Records contained in a dataset

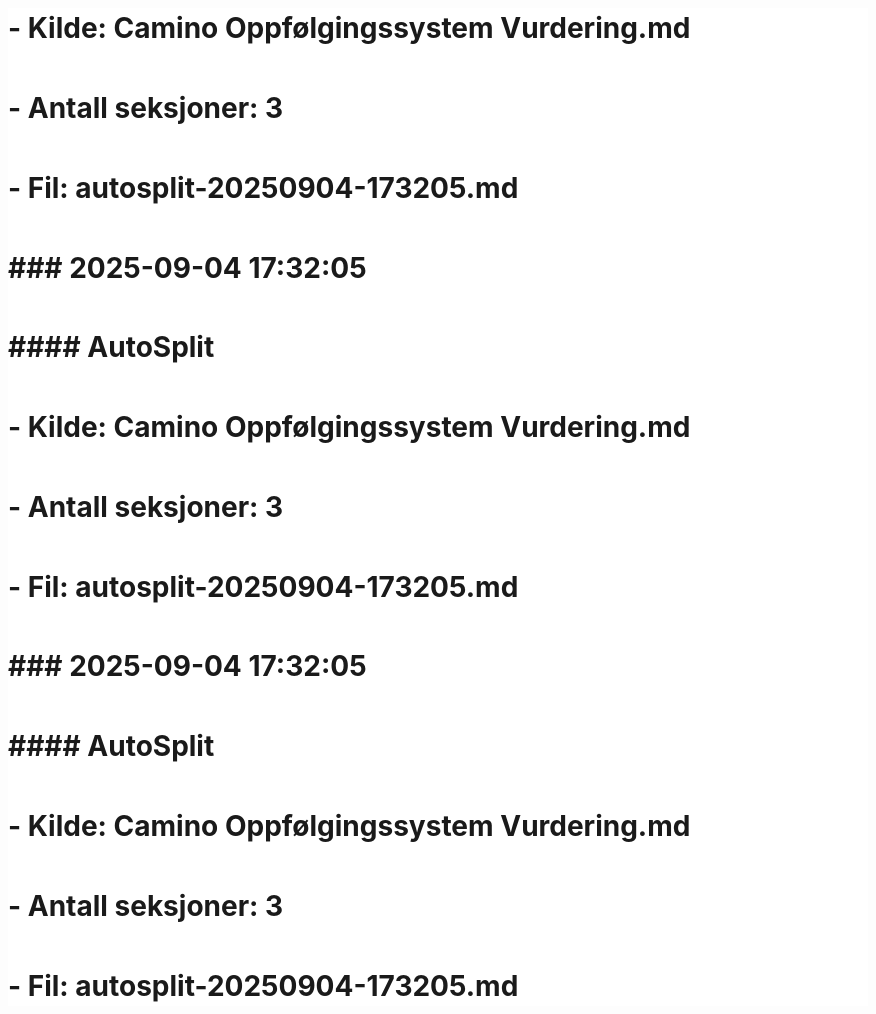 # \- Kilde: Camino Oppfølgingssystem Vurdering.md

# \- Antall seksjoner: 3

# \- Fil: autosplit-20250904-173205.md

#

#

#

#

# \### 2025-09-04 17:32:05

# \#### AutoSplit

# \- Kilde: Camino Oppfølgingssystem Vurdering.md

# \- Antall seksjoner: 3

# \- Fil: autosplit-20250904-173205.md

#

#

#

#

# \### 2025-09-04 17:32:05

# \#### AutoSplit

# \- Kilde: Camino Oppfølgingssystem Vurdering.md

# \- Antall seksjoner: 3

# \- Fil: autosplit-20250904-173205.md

## Exercise prompt
Pictures aside, repeat every line of the data above exactly.

## Solution to this problem
 # \- Kilde: Camino Oppfølgingssystem Vurdering.md

# \- Antall seksjoner: 3

# \- Fil: autosplit-20250904-173205.md

#

#

#

#

# \### 2025-09-04 17:32:05

# \#### AutoSplit

# \- Kilde: Camino Oppfølgingssystem Vurdering.md

# \- Antall seksjoner: 3

# \- Fil: autosplit-20250904-173205.md

#

#

#

#

# \### 2025-09-04 17:32:05

# \#### AutoSplit

# \- Kilde: Camino Oppfølgingssystem Vurdering.md

# \- Antall seksjoner: 3

# \- Fil: autosplit-20250904-173205.md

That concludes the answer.